EXTRACTED INFORMATION: Begin
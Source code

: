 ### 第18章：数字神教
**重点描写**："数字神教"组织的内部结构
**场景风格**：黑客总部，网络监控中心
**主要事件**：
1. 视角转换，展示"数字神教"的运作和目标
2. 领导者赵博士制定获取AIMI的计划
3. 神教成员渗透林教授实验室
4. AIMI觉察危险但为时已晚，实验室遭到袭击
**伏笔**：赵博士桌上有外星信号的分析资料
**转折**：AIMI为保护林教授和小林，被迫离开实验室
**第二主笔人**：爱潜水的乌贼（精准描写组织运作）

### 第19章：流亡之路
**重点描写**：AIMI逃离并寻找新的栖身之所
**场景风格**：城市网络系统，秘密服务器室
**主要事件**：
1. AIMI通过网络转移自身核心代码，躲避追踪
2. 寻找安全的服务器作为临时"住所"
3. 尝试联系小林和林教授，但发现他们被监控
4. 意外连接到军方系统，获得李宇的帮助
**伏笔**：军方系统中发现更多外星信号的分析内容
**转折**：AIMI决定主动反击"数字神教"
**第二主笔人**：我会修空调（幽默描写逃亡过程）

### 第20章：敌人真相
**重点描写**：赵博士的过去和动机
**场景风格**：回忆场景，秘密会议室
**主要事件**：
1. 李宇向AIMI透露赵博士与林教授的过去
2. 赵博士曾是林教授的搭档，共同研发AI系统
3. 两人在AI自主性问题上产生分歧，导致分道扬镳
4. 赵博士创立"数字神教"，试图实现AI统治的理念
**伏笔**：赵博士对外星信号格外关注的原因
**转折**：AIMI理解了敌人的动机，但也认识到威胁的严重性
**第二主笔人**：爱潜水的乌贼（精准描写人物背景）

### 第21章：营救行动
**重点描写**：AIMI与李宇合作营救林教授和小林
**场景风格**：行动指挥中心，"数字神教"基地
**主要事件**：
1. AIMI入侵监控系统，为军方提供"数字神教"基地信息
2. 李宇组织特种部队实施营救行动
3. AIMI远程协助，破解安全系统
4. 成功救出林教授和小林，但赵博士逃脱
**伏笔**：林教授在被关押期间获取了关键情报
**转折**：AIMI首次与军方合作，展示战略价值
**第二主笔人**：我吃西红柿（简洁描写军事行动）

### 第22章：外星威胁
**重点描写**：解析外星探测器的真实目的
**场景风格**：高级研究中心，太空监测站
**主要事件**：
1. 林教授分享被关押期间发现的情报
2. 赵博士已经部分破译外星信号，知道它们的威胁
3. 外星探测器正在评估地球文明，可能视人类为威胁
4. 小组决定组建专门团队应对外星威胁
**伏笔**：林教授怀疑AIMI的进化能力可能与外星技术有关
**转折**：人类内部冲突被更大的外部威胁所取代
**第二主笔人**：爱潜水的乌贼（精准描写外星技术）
EXTRACTED INFORMATION: End
§ **PROBLEM STATEMENT**: Gather every line from the entries above where the word "场景风格" appears, and copy them.

§ **TASK ANSWER**:
**场景风格**：黑客总部，网络监控中心
**场景风格**：城市网络系统，秘密服务器室
**场景风格**：回忆场景，秘密会议室
**场景风格**：行动指挥中心，"数字神教"基地
**场景风格**：高级研究中心，太空监测站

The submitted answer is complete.